А Женя что-то говорил про лагерь, про сердов, про войну. Ишмак его почти не слушал. Он вслушивался в себя, искал в своём сердце рану, но нашёл лишь только шрам. Рана затянулась. Он уже не чувствовал той всеобъемлющей боли, как в тот день. Он словно смог посмотреть на себя со стороны и вспомнил как когда-то говорил Наташе: «Книга только тогда Книга, когда в ней есть и смешное и грустное, есть и боль и радость, и смерть и надежда, когда герои умирают, но остаются вечно жить в памяти и сердцах других людей». А что такое день? Всего лишь страница Книги Жизни. И Ишмаку вдруг стало легко, как будто что-то отпустило его. Он почувствовал, понял и прожил за мгновенье душой, что жизнь это всего лишь книга, которую пишет кто-то сильный и могущественный, заставляя людей плакать и смеяться. А потом Он закроет книгу, и эта написанная жизнь кончится, и начнётся настоящая. И Ишмак улыбнулся своим мыслям, своему пониманию, потом перевернулся на другой бок. Он ещё услышал, как Женя тихонько вышел, закрыв за собой дверь, а потом провалился в сон.

II

Он проспал весь вечер, ночь и утро, а, проснувшись, обнаружил, что в помещении вдруг стало светлее. Сверху, через маленькое отверстие, которое он не заметил вчера, проникал луч света. В нём, смешно кружась, играли пылинки, взлетая и садясь на тяжёлый дубовый стол. Ишмак попытался встать. На удивление, ему это удалось. Он даже не чувствовал усталости, как будто и не метался неделю в беспамятстве. Одежда его висела на спинке стула, что стоял рядом с кроватью. Он оделся и принялся подробно осматривать своё жилище. Это была старинная комната, а вовсе не тюрьма, как почудилось ему вчера. Только и стены и пол и потолок были сложены из старого кирпича, чуть ли не времён Катаклизма. Слева от него стояла кровать, рядом стол и стул. Видно было, что они принадлежат этой комнате и являются её неотъемлемой частью.

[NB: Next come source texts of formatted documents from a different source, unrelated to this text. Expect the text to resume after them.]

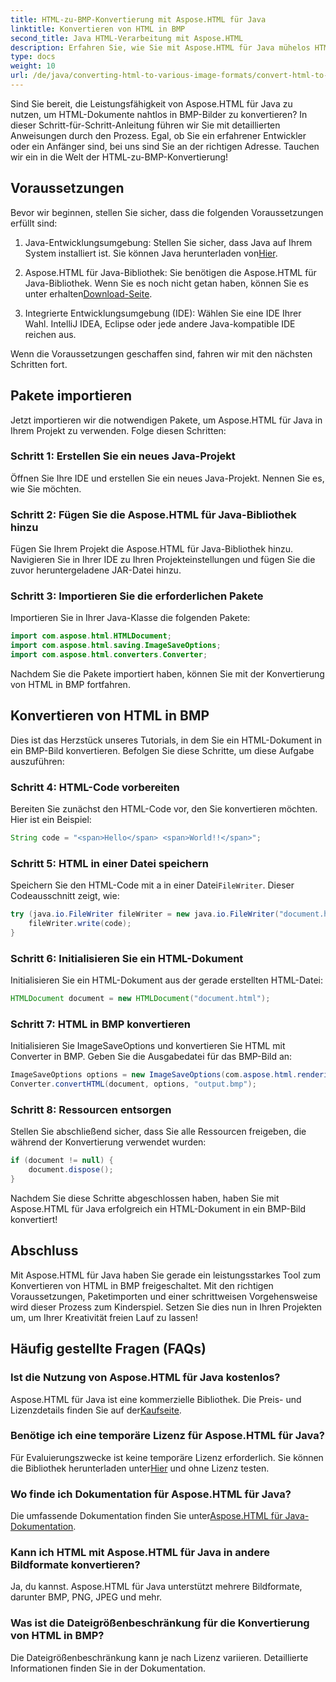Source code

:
 ```yaml
---
title: HTML-zu-BMP-Konvertierung mit Aspose.HTML für Java
linktitle: Konvertieren von HTML in BMP
second_title: Java HTML-Verarbeitung mit Aspose.HTML
description: Erfahren Sie, wie Sie mit Aspose.HTML für Java mühelos HTML in BMP konvertieren. Eine Schritt-für-Schritt-Anleitung mit Voraussetzungen und Paketimporten. Jetzt entdecken!
type: docs
weight: 10
url: /de/java/converting-html-to-various-image-formats/convert-html-to-bmp/
---
```


Sind Sie bereit, die Leistungsfähigkeit von Aspose.HTML für Java zu nutzen, um HTML-Dokumente nahtlos in BMP-Bilder zu konvertieren? In dieser Schritt-für-Schritt-Anleitung führen wir Sie mit detaillierten Anweisungen durch den Prozess. Egal, ob Sie ein erfahrener Entwickler oder ein Anfänger sind, bei uns sind Sie an der richtigen Adresse. Tauchen wir ein in die Welt der HTML-zu-BMP-Konvertierung!

## Voraussetzungen

Bevor wir beginnen, stellen Sie sicher, dass die folgenden Voraussetzungen erfüllt sind:

1.  Java-Entwicklungsumgebung: Stellen Sie sicher, dass Java auf Ihrem System installiert ist. Sie können Java herunterladen von[Hier](https://www.java.com/download/).

2.  Aspose.HTML für Java-Bibliothek: Sie benötigen die Aspose.HTML für Java-Bibliothek. Wenn Sie es noch nicht getan haben, können Sie es unter erhalten[Download-Seite](https://releases.aspose.com/html/java/).

3. Integrierte Entwicklungsumgebung (IDE): Wählen Sie eine IDE Ihrer Wahl. IntelliJ IDEA, Eclipse oder jede andere Java-kompatible IDE reichen aus.

Wenn die Voraussetzungen geschaffen sind, fahren wir mit den nächsten Schritten fort.

## Pakete importieren

Jetzt importieren wir die notwendigen Pakete, um Aspose.HTML für Java in Ihrem Projekt zu verwenden. Folge diesen Schritten:

### Schritt 1: Erstellen Sie ein neues Java-Projekt

Öffnen Sie Ihre IDE und erstellen Sie ein neues Java-Projekt. Nennen Sie es, wie Sie möchten.

### Schritt 2: Fügen Sie die Aspose.HTML für Java-Bibliothek hinzu

Fügen Sie Ihrem Projekt die Aspose.HTML für Java-Bibliothek hinzu. Navigieren Sie in Ihrer IDE zu Ihren Projekteinstellungen und fügen Sie die zuvor heruntergeladene JAR-Datei hinzu.

### Schritt 3: Importieren Sie die erforderlichen Pakete

Importieren Sie in Ihrer Java-Klasse die folgenden Pakete:

```java
import com.aspose.html.HTMLDocument;
import com.aspose.html.saving.ImageSaveOptions;
import com.aspose.html.converters.Converter;
```

Nachdem Sie die Pakete importiert haben, können Sie mit der Konvertierung von HTML in BMP fortfahren.

## Konvertieren von HTML in BMP

Dies ist das Herzstück unseres Tutorials, in dem Sie ein HTML-Dokument in ein BMP-Bild konvertieren. Befolgen Sie diese Schritte, um diese Aufgabe auszuführen:

### Schritt 4: HTML-Code vorbereiten

Bereiten Sie zunächst den HTML-Code vor, den Sie konvertieren möchten. Hier ist ein Beispiel:

```java
String code = "<span>Hello</span> <span>World!!</span>";
```

### Schritt 5: HTML in einer Datei speichern

Speichern Sie den HTML-Code mit a in einer Datei`FileWriter`. Dieser Codeausschnitt zeigt, wie:

```java
try (java.io.FileWriter fileWriter = new java.io.FileWriter("document.html")) {
    fileWriter.write(code);
}
```

### Schritt 6: Initialisieren Sie ein HTML-Dokument

Initialisieren Sie ein HTML-Dokument aus der gerade erstellten HTML-Datei:

```java
HTMLDocument document = new HTMLDocument("document.html");
```

### Schritt 7: HTML in BMP konvertieren

Initialisieren Sie ImageSaveOptions und konvertieren Sie HTML mit Converter in BMP. Geben Sie die Ausgabedatei für das BMP-Bild an:

```java
ImageSaveOptions options = new ImageSaveOptions(com.aspose.html.rendering.image.ImageFormat.Bmp);
Converter.convertHTML(document, options, "output.bmp");
```

### Schritt 8: Ressourcen entsorgen

Stellen Sie abschließend sicher, dass Sie alle Ressourcen freigeben, die während der Konvertierung verwendet wurden:

```java
if (document != null) {
    document.dispose();
}
```

Nachdem Sie diese Schritte abgeschlossen haben, haben Sie mit Aspose.HTML für Java erfolgreich ein HTML-Dokument in ein BMP-Bild konvertiert!

## Abschluss

Mit Aspose.HTML für Java haben Sie gerade ein leistungsstarkes Tool zum Konvertieren von HTML in BMP freigeschaltet. Mit den richtigen Voraussetzungen, Paketimporten und einer schrittweisen Vorgehensweise wird dieser Prozess zum Kinderspiel. Setzen Sie dies nun in Ihren Projekten um, um Ihrer Kreativität freien Lauf zu lassen!

## Häufig gestellte Fragen (FAQs)

### Ist die Nutzung von Aspose.HTML für Java kostenlos?
 Aspose.HTML für Java ist eine kommerzielle Bibliothek. Die Preis- und Lizenzdetails finden Sie auf der[Kaufseite](https://purchase.aspose.com/buy).

### Benötige ich eine temporäre Lizenz für Aspose.HTML für Java?
 Für Evaluierungszwecke ist keine temporäre Lizenz erforderlich. Sie können die Bibliothek herunterladen unter[Hier](https://releases.aspose.com/) und ohne Lizenz testen.

### Wo finde ich Dokumentation für Aspose.HTML für Java?
 Die umfassende Dokumentation finden Sie unter[Aspose.HTML für Java-Dokumentation](https://reference.aspose.com/html/java/).

### Kann ich HTML mit Aspose.HTML für Java in andere Bildformate konvertieren?
Ja, du kannst. Aspose.HTML für Java unterstützt mehrere Bildformate, darunter BMP, PNG, JPEG und mehr.

### Was ist die Dateigrößenbeschränkung für die Konvertierung von HTML in BMP?
Die Dateigrößenbeschränkung kann je nach Lizenz variieren. Detaillierte Informationen finden Sie in der Dokumentation.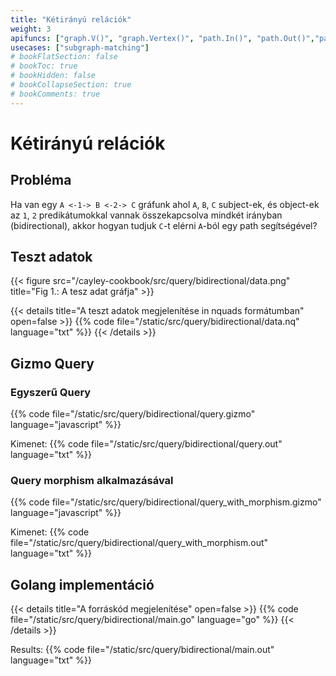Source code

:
 ```yaml
---
title: "Kétirányú relációk"
weight: 3
apifuncs: ["graph.V()", "graph.Vertex()", "path.In()", "path.Out()","path.All()"]
usecases: ["subgraph-matching"]
# bookFlatSection: false
# bookToc: true
# bookHidden: false
# bookCollapseSection: true
# bookComments: true
---
```


# Kétirányú relációk

## Probléma

Ha van egy `A <-1-> B <-2-> C` gráfunk ahol `A`, `B`, `C` subject-ek, és object-ek az `1`, `2` predikátumokkal vannak összekapcsolva mindkét irányban (bidirectional),
akkor hogyan tudjuk `C`-t elérni `A`-ból egy path segítségével?

## Teszt adatok

{{< figure src="/cayley-cookbook/src/query/bidirectional/data.png" title="Fig 1.: A tesz adat gráfja" >}}

{{< details title="A teszt adatok megjelenítése in nquads formátumban" open=false >}}
{{% code file="/static/src/query/bidirectional/data.nq" language="txt" %}}
{{< /details >}}

## Gizmo Query

### Egyszerű Query
{{% code file="/static/src/query/bidirectional/query.gizmo" language="javascript" %}}

Kimenet:
{{% code file="/static/src/query/bidirectional/query.out" language="txt" %}}

### Query morphism alkalmazásával
{{% code file="/static/src/query/bidirectional/query_with_morphism.gizmo" language="javascript" %}}

Kimenet:
{{% code file="/static/src/query/bidirectional/query_with_morphism.out" language="txt" %}}

## Golang implementáció

{{< details title="A forráskód megjelenítése" open=false >}}
{{% code file="/static/src/query/bidirectional/main.go" language="go" %}}
{{< /details >}}

Results:
{{% code file="/static/src/query/bidirectional/main.out" language="txt" %}}


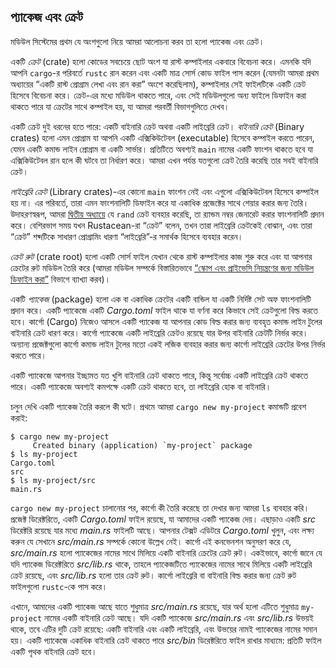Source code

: ## প্যাকেজ এবং ক্রেট

মডিউল সিস্টেমের প্রথম যে অংশগুলো নিয়ে আমরা আলোচনা করব তা হলো প্যাকেজ এবং ক্রেট।

একটি _ক্রেট_ (crate) হলো কোডের সবচেয়ে ছোট অংশ যা রাস্ট কম্পাইলার একবারে বিবেচনা করে। এমনকি যদি আপনি `cargo`-র পরিবর্তে `rustc` রান করেন এবং একটি মাত্র সোর্স কোড ফাইল পাস করেন (যেমনটা আমরা প্রথম অধ্যায়ের “একটি রাস্ট প্রোগ্রাম লেখা এবং রান করা” অংশে করেছিলাম), কম্পাইলার সেই ফাইলটিকে একটি ক্রেট হিসেবে বিবেচনা করে। ক্রেট-এর মধ্যে মডিউল থাকতে পারে, এবং সেই মডিউলগুলো অন্য ফাইলে ডিফাইন করা থাকতে পারে যা ক্রেটের সাথে কম্পাইল হয়, যা আমরা পরবর্তী বিভাগগুলিতে দেখব।

একটি ক্রেট দুই ধরনের হতে পারে: একটি বাইনারি ক্রেট অথবা একটি লাইব্রেরি ক্রেট। _বাইনারি ক্রেট_ (Binary crates) হলো এমন প্রোগ্রাম যা আপনি একটি এক্সিকিউটেবল (executable) হিসেবে কম্পাইল করতে পারেন, যেমন একটি কমান্ড লাইন প্রোগ্রাম বা একটি সার্ভার। প্রতিটিতে অবশ্যই `main` নামের একটি ফাংশন থাকতে হবে যা এক্সিকিউটেবল রান হলে কী ঘটবে তা নির্ধারণ করে। আমরা এখন পর্যন্ত যতগুলো ক্রেট তৈরি করেছি তার সবই বাইনারি ক্রেট।

_লাইব্রেরি ক্রেট_ (Library crates)-এর কোনো `main` ফাংশন নেই এবং এগুলো এক্সিকিউটেবল হিসেবে কম্পাইল হয় না। এর পরিবর্তে, তারা এমন ফাংশনালিটি ডিফাইন করে যা একাধিক প্রজেক্টের সাথে শেয়ার করার জন্য তৈরি। উদাহরণস্বরূপ, আমরা [দ্বিতীয় অধ্যায়ে][rand]<!-- ignore --> যে `rand` ক্রেট ব্যবহার করেছি, তা র‍্যান্ডম নম্বর জেনারেট করার ফাংশনালিটি প্রদান করে। বেশিরভাগ সময় যখন Rustacean-রা “ক্রেট” বলেন, তখন তারা লাইব্রেরি ক্রেটকেই বোঝান, এবং তারা “ক্রেট” শব্দটিকে সাধারণ প্রোগ্রামিং ধারণা “লাইব্রেরি”-র সমার্থক হিসেবে ব্যবহার করেন।

_ক্রেট রুট_ (crate root) হলো একটি সোর্স ফাইল যেখান থেকে রাস্ট কম্পাইলার কাজ শুরু করে এবং যা আপনার ক্রেটের রুট মডিউল তৈরি করে (আমরা মডিউল সম্পর্কে বিস্তারিতভাবে [“স্কোপ এবং প্রাইভেসি নিয়ন্ত্রণের জন্য মডিউল ডিফাইন করা”][modules]<!-- ignore --> বিভাগে ব্যাখ্যা করব)।

একটি _প্যাকেজ_ (package) হলো এক বা একাধিক ক্রেটের একটি বান্ডিল যা একটি নির্দিষ্ট সেট অফ ফাংশনালিটি প্রদান করে। একটি প্যাকেজে একটি _Cargo.toml_ ফাইল থাকে যা বর্ণনা করে কিভাবে সেই ক্রেটগুলো বিল্ড করতে হবে। কার্গো (Cargo) নিজেও আসলে একটি প্যাকেজ যা আপনার কোড বিল্ড করার জন্য ব্যবহৃত কমান্ড লাইন টুলের বাইনারি ক্রেট ধারণ করে। কার্গো প্যাকেজে একটি লাইব্রেরি ক্রেটও রয়েছে যার উপর বাইনারি ক্রেটটি নির্ভর করে। অন্যান্য প্রজেক্টগুলো কার্গো কমান্ড লাইন টুলের মতো একই লজিক ব্যবহার করার জন্য কার্গো লাইব্রেরি ক্রেটের উপর নির্ভর করতে পারে।

একটি প্যাকেজে আপনার ইচ্ছামত যত খুশি বাইনারি ক্রেট থাকতে পারে, কিন্তু সর্বোচ্চ একটি লাইব্রেরি ক্রেট থাকতে পারে। একটি প্যাকেজে অবশ্যই কমপক্ষে একটি ক্রেট থাকতে হবে, তা লাইব্রেরি হোক বা বাইনারি।

চলুন দেখি একটি প্যাকেজ তৈরি করলে কী ঘটে। প্রথমে আমরা `cargo new my-project` কমান্ডটি প্রবেশ করাই:

```console
$ cargo new my-project
     Created binary (application) `my-project` package
$ ls my-project
Cargo.toml
src
$ ls my-project/src
main.rs
```

`cargo new my-project` চালানোর পর, কার্গো কী তৈরি করেছে তা দেখার জন্য আমরা `ls` ব্যবহার করি। প্রজেক্ট ডিরেক্টরিতে, একটি _Cargo.toml_ ফাইল রয়েছে, যা আমাদের একটি প্যাকেজ দেয়। এছাড়াও একটি _src_ ডিরেক্টরি রয়েছে যার মধ্যে _main.rs_ ফাইলটি আছে। আপনার টেক্সট এডিটরে _Cargo.toml_ খুলুন, এবং লক্ষ্য করুন যে সেখানে _src/main.rs_ সম্পর্কে কোনো উল্লেখ নেই। কার্গো এই কনভেনশন অনুসরণ করে যে, _src/main.rs_ হলো প্যাকেজের নামের সাথে মিলিয়ে একটি বাইনারি ক্রেটের ক্রেট রুট। একইভাবে, কার্গো জানে যে যদি প্যাকেজ ডিরেক্টরিতে _src/lib.rs_ থাকে, তাহলে প্যাকেজটিতে প্যাকেজের নামের সাথে মিলিয়ে একটি লাইব্রেরি ক্রেট রয়েছে, এবং _src/lib.rs_ হলো তার ক্রেট রুট। কার্গো লাইব্রেরি বা বাইনারি বিল্ড করার জন্য ক্রেট রুট ফাইলগুলো `rustc`-কে পাস করে।

এখানে, আমাদের একটি প্যাকেজ আছে যাতে শুধুমাত্র _src/main.rs_ রয়েছে, যার অর্থ হলো এটিতে শুধুমাত্র `my-project` নামের একটি বাইনারি ক্রেট আছে। যদি একটি প্যাকেজে _src/main.rs_ এবং _src/lib.rs_ উভয়ই থাকে, তবে এটির দুটি ক্রেট রয়েছে: একটি বাইনারি এবং একটি লাইব্রেরি, এবং উভয়ের নামই প্যাকেজের নামের সমান হয়। একটি প্যাকেজে একাধিক বাইনারি ক্রেট থাকতে পারে _src/bin_ ডিরেক্টরিতে ফাইল রাখার মাধ্যমে: প্রতিটি ফাইল একটি পৃথক বাইনারি ক্রেট হবে।

[modules]: ch07-02-defining-modules-to-control-scope-and-privacy.html
[rand]: ch02-00-guessing-game-tutorial.html#generating-a-random-number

Кровать была массивная, деревянная, с затейливой резьбой, и, казалось, вросшая в пол. Окон в комнате не было. Только один источник света — зарешеченное отверстие в потолке комнаты, скорее всего вентиляционное. Свет из него падал лишь на середину комнаты, оставляя углы тонуть в темноте. Ишмак поискал глазами дверь. Не через оконце же величиной с голову, к нему приходил Женя. И дверь обнаружилась, на границе света и тьмы, за столом.